In 1922 Hancock had been appointed assigned president of the Jewel Tea Company, and in 1924 he became partner in Lehman Brothers, a milestone since he was the first partner not to be a Lehman family member. In the next decennia Hancock was interim-director in more company's such as Sears, Cluett Peabody & Company, Brunswick Corporation, and Kroger. In the 1930s he also got into civil affairs.

Hancock was also involved in civil affairs again. He was executive officer in the National Recovery Administration in 1933, member of the War Production Board in 1939, and assistant director in the Office of War Mobilization in 1943 appointed by President Franklin D. Roosevelt. In 1942 he had done a government survey of the rubber industry with Bernard Baruch, and in 1946 again joined him as general manager of the U.S. Delegation to the United Nations Atomic Energy Commission. He also served two terms as mayor of Scarsdale, New York (1935–1937).

Hancock died at White Plains Hospital on September 25, 1956 and was interred at Kensico Cemetery.

== Reception ==
One of Hancock's most remarkable accomplishments was reported in Time (magazine) in 1944:
"For about 18 months the Army, Navy and other war procurement agencies have quick-fingered a hot potato that never grew cool. The problem: How could U.S. war contracts be ended uniformly and quickly so that the industrial plant could speedily shift from one war product to another and reconvert without waste motion at the war's end?
 When a solution seemed finally impossible, the hot potato was tossed over to Elder Statesman Bernie Baruch and his assistant, ex-Wall Street Banker John Milton Hancock. The two cooled it off in just two months and two days. Then the Baruch-Hancock combination presented Home Front Czar James F. Byrnes with a contract-cancellation clause, ready-made to fit almost all fixed-fee contracts. Promptly Czar Jimmy ordered it put into effect..."

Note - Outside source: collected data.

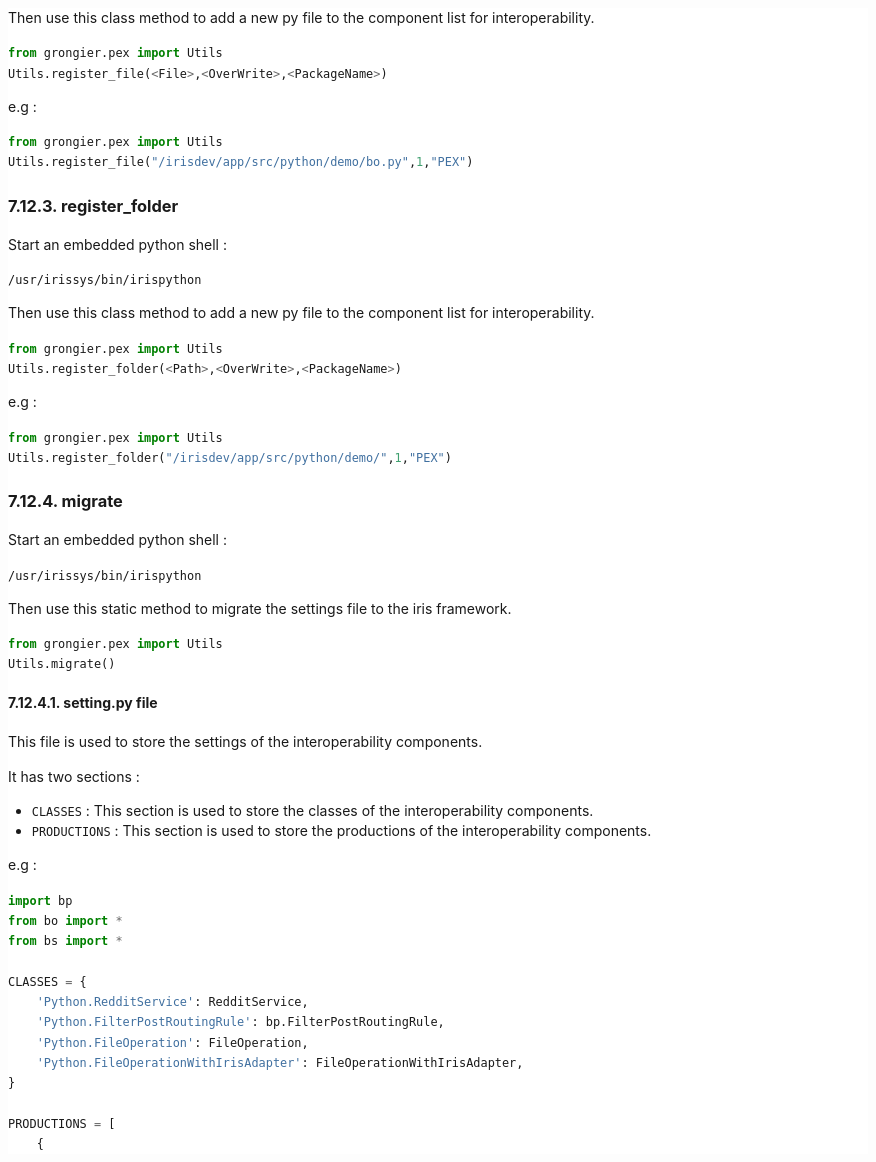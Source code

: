 Then use this class method to add a new py file to the component list for interoperability.

```python
from grongier.pex import Utils
Utils.register_file(<File>,<OverWrite>,<PackageName>)
```

e.g :
```python
from grongier.pex import Utils
Utils.register_file("/irisdev/app/src/python/demo/bo.py",1,"PEX")
```

### 7.12.3. register_folder

Start an embedded python shell :

```sh
/usr/irissys/bin/irispython
```

Then use this class method to add a new py file to the component list for interoperability.

```python
from grongier.pex import Utils
Utils.register_folder(<Path>,<OverWrite>,<PackageName>)
```

e.g :
```python
from grongier.pex import Utils
Utils.register_folder("/irisdev/app/src/python/demo/",1,"PEX")
```

### 7.12.4. migrate

Start an embedded python shell :

```sh
/usr/irissys/bin/irispython
```

Then use this static method to migrate the settings file to the iris framework.

```python
from grongier.pex import Utils
Utils.migrate()
```

#### 7.12.4.1. setting.py file

This file is used to store the settings of the interoperability components.

It has two sections :
* `CLASSES` : This section is used to store the classes of the interoperability components.
* `PRODUCTIONS` : This section is used to store the productions of the interoperability components.

e.g :
```python
import bp
from bo import *
from bs import *

CLASSES = {
    'Python.RedditService': RedditService,
    'Python.FilterPostRoutingRule': bp.FilterPostRoutingRule,
    'Python.FileOperation': FileOperation,
    'Python.FileOperationWithIrisAdapter': FileOperationWithIrisAdapter,
}

PRODUCTIONS = [
    {
```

In recognition of his achievements, Hancock received Navy Cross in 1919, the Henry Laurence Gantt Medal in 1945 by the American Management Association and the ASME, and the US Army Medal of Merit in 1948. In 1950 the Hamilton College in New York, and the New York University both granted him honorary degrees.

== Publications ==
- Bernard Baruch, John M. Hancock. Report on war and post-war adjustment policies. February 15, 1944. Washington : U.S. Govt. Print. Off., 1944.

- Articles, a selection
- Hancock, John M. "There must be no veto on atomic bombs." New York Times Magazine (New York) Dec. 15, 1946: 54-56.

- Publications about John Milton Hancock
- American Management Association, The Henry Laurence Gantt Memorial Gold Medal: John Milton Hancock, medalist, 1945.
- American Institute of Management. "John Milton Hancock," in: National Biographic, Volume 1, 1953.
- Mr. Hancock and the Bomb; A Camera exploration of Chicago, Fortune, February 1947.
- Frank J. Allston. "Lieutenant Commander John Milton Hancock, PC, USN," in: Ready for Sea: The Bicentennial History of the U.S. Navy Supply Corps, 1995, p. 178.